Similar to the tomatoes, you should make up a concentrated stock solution for the micronutrients with the exception of iron as their weights for a normal strength solution would be too small to weigh accurately.


The optimum pH for cucumbers is between 5.5 and 6.0. This is lower than for the tomatoes. Monitor and record the levels each day using a pH meter or indicator paper. Adjust the pH as for tomatoes using an acid or base. Wear gloves and protective goggles and always add acid to water.



Optimum EC ranges from 2.2 to 2.7 mS. If growth is too vegetative (too many leaves and not a lot of fruit) you can increase the EC to shift the plants to a more generative stage. Permit the leachate to reach as high as 30%, but lower that if the plants are too vegetative. If the growth is too generative, lower the EC and increase the leachate. Lowering night temperatures will also stimulate generative growth.



Pests, Diseases & Other Problems

Cucumbers, like tomatoes, are prone to numerous pests and diseases. The most severe diseases of cucumbers are gummy stem blight and powdery mildew. As mentioned earlier, it is important to choose resistant varieties, especially for powdery mildew. A number of mites are very damaging to cucumbers. These include two-spotted, red-spider mite, carmine mites and broad mites. Broad mites are extremely damaging to the plants because they cause the growing points of the plants to die. They are very difficult to see as they are almost translucent. We shall discuss pest and disease problems in a future article. Also, please refer to my book, “Hydroponic Food Production” for further descriptions, photos and drawings of these pests.
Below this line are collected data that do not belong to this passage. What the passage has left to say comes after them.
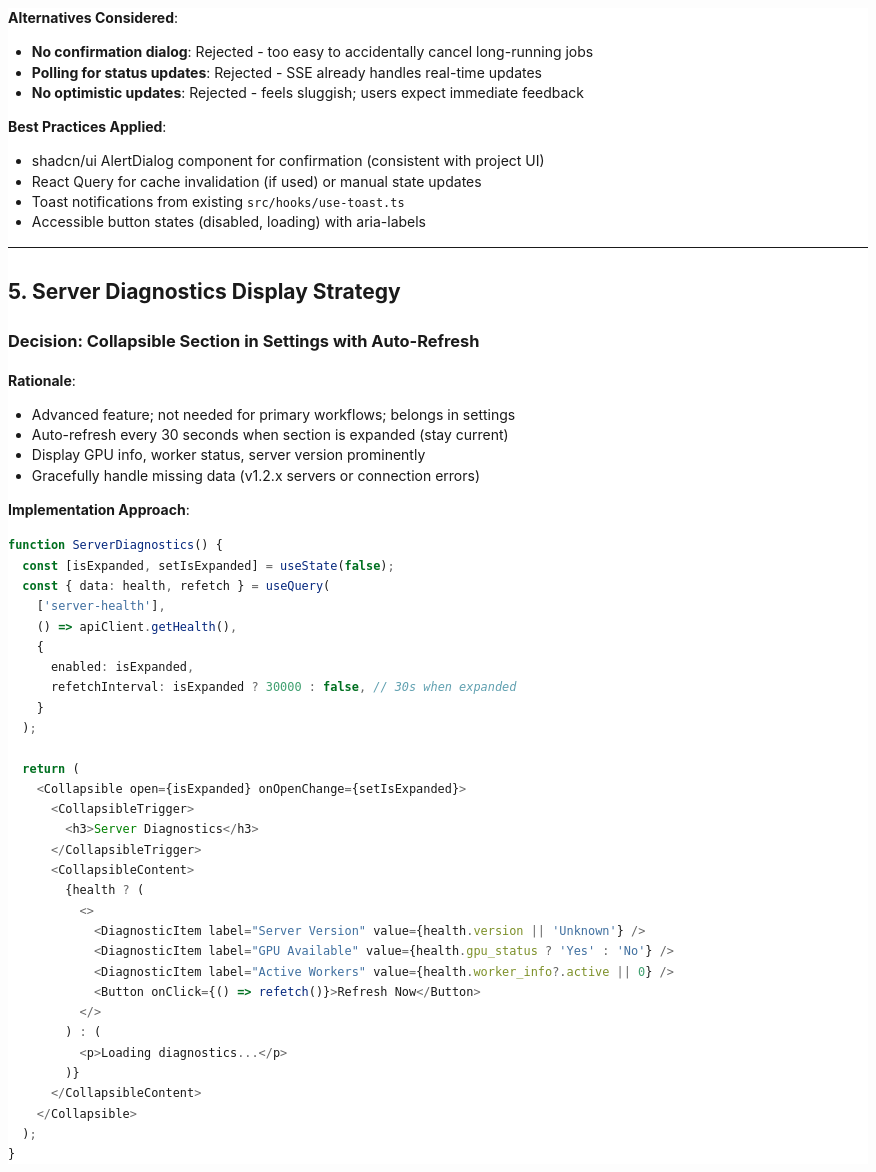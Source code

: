 **Alternatives Considered**:
- **No confirmation dialog**: Rejected - too easy to accidentally cancel long-running jobs
- **Polling for status updates**: Rejected - SSE already handles real-time updates
- **No optimistic updates**: Rejected - feels sluggish; users expect immediate feedback

**Best Practices Applied**:
- shadcn/ui AlertDialog component for confirmation (consistent with project UI)
- React Query for cache invalidation (if used) or manual state updates
- Toast notifications from existing `src/hooks/use-toast.ts`
- Accessible button states (disabled, loading) with aria-labels

---

## 5. Server Diagnostics Display Strategy

### Decision: Collapsible Section in Settings with Auto-Refresh

**Rationale**:
- Advanced feature; not needed for primary workflows; belongs in settings
- Auto-refresh every 30 seconds when section is expanded (stay current)
- Display GPU info, worker status, server version prominently
- Gracefully handle missing data (v1.2.x servers or connection errors)

**Implementation Approach**:
```typescript
function ServerDiagnostics() {
  const [isExpanded, setIsExpanded] = useState(false);
  const { data: health, refetch } = useQuery(
    ['server-health'],
    () => apiClient.getHealth(),
    {
      enabled: isExpanded,
      refetchInterval: isExpanded ? 30000 : false, // 30s when expanded
    }
  );
  
  return (
    <Collapsible open={isExpanded} onOpenChange={setIsExpanded}>
      <CollapsibleTrigger>
        <h3>Server Diagnostics</h3>
      </CollapsibleTrigger>
      <CollapsibleContent>
        {health ? (
          <>
            <DiagnosticItem label="Server Version" value={health.version || 'Unknown'} />
            <DiagnosticItem label="GPU Available" value={health.gpu_status ? 'Yes' : 'No'} />
            <DiagnosticItem label="Active Workers" value={health.worker_info?.active || 0} />
            <Button onClick={() => refetch()}>Refresh Now</Button>
          </>
        ) : (
          <p>Loading diagnostics...</p>
        )}
      </CollapsibleContent>
    </Collapsible>
  );
}
```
Cucumbers are a little more demanding in care than tomatoes, but they will yield highly under the correct environment and plant training. The training of European cucumbers is a little more precise than the tomatoes and mistakes can reduce production significantly. However, with experience and some good books on culture you will soon be able to grow productive plants (Photo 11).